In brief – NSW decision helps define shadow directorship
A recent decision in Buzzle Operations (in Liquidation) v Apple Computer has clarified the criteria to be met for a lender, secured creditor or other third party to be considered a shadow director.
What is a shadow director?
A shadow director is a person (or it can be a company) whose instructions and wishes others within the company are accustomed to obeying. To be a shadow director, one must exclude any residual discretion in a board. In other words, the nominal directors must effectively be doing one's bidding.
This can have serious implications if the company is engaged in insolvent trading, because a director can be liable for insolvent trading.
Until recently, it was often considered possible for someone who is not listed as a director to be regarded as a shadow director. A recent decision in the Court of Appeal has clarified the position.
When can a secured creditor be a shadow director?
In Buzzle Operations Pty Limited (in Liquidation) v Apple Computer Australia Pty Limited [2010] NSW SC 233, the court had to consider whether or not Apple, a lender in this instance, was a shadow director.
The Court of Appeal accepted that there can be instances in which a secured creditor may in fact be a shadow director if two criteria are met.

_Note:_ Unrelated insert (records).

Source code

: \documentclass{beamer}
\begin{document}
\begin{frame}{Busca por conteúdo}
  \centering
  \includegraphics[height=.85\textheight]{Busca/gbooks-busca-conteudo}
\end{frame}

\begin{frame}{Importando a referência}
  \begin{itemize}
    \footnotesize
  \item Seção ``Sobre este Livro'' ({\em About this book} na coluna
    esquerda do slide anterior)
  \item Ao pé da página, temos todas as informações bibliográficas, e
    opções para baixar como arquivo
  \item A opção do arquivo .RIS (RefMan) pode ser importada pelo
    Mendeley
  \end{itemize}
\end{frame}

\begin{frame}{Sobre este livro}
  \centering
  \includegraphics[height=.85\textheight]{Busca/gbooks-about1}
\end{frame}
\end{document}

First, it had to be shown that the company's actual directors were deferring their decision making to the lender or some other third party.

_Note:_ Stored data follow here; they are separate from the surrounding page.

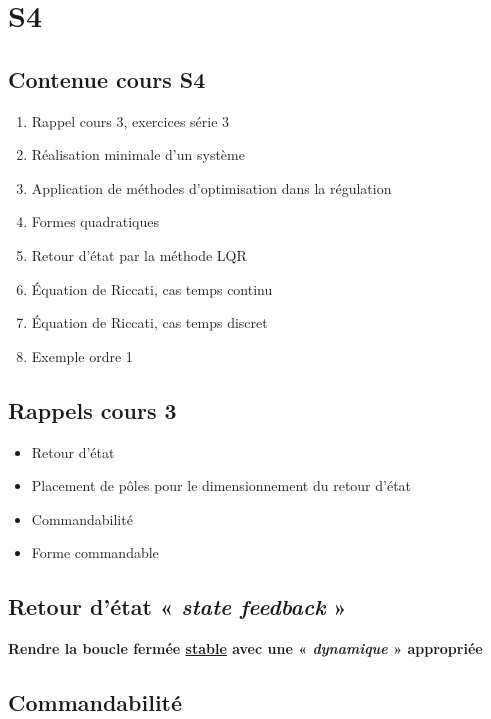 \documentclass[document.tex]{subfiles}
\begin{document}
\section{S4}

\subsection{Contenue cours S4}

\begin{enumerate}
\item Rappel cours 3, exercices série 3
\item Réalisation minimale d'un système
\item Application de méthodes d'optimisation dans la régulation 
\item Formes quadratiques
\item Retour d'état par la méthode LQR
\item Équation de Riccati, cas temps continu
\item Équation de Riccati, cas temps discret
\item Exemple ordre 1
\end{enumerate}

\subsection{Rappels cours 3}

\begin{itemize}
\item Retour d'état
\item Placement de pôles pour le dimensionnement du retour d'état
\item Commandabilité
\item Forme commandable
\end{itemize}

\subsection{Retour d'état  « \textit{state feedback} »}

\textbf{Rendre la boucle fermée \underline{stable} avec une « \textit{dynamique} » appropriée}


\subsection{Commandabilité}

\end{document}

Secondly, it had to be shown that the directors were taking important decisions, such as decisions to continue trading while insolvent, because of the lender's wishes or instructions.
In this particular instance, the court said that the fact that the secured creditor was indicating its preference did not of itself amount to the existence of a shadow directorship.

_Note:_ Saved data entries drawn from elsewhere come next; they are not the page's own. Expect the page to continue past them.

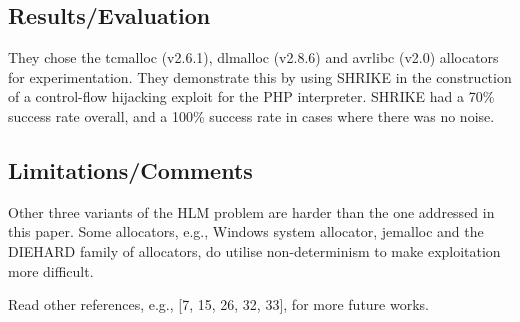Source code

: \subsection{Results/Evaluation}
 They chose the tcmalloc (v2.6.1), dlmalloc (v2.8.6) and avrlibc (v2.0) allocators for experimentation.  They demonstrate this by using SHRIKE in the construction of a control-flow hijacking exploit for the PHP interpreter.  SHRIKE had a 70\% success rate overall, and a 100\% success rate in cases where there was no noise.
\subsection{Limitations/Comments}
Other three variants of the HLM problem are harder than the one addressed in this paper. Some allocators, e.g., Windows system allocator, jemalloc and the DIEHARD family of allocators, do utilise non-determinism to make exploitation more difficult.

Read other references, e.g., [7, 15, 26, 32, 33], for more future works.
\newpage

Directors free to accept or reject third party demands
The Court of Appeal approved of the trial judge's findings that:
Creditor not a shadow director if directors can make own decisions
It follows then that if the directors have an opportunity to make their own decisions without a metaphorical gun to their head, then a secured creditor or landlord or someone who has leverage over the company should not be considered to be a shadow director.
The only thing I would add to that is that there is always a caveat. The court talks about there being a need for "something more". Be careful. You never know when the pressure being applied might tip you over into that broad unspecific category.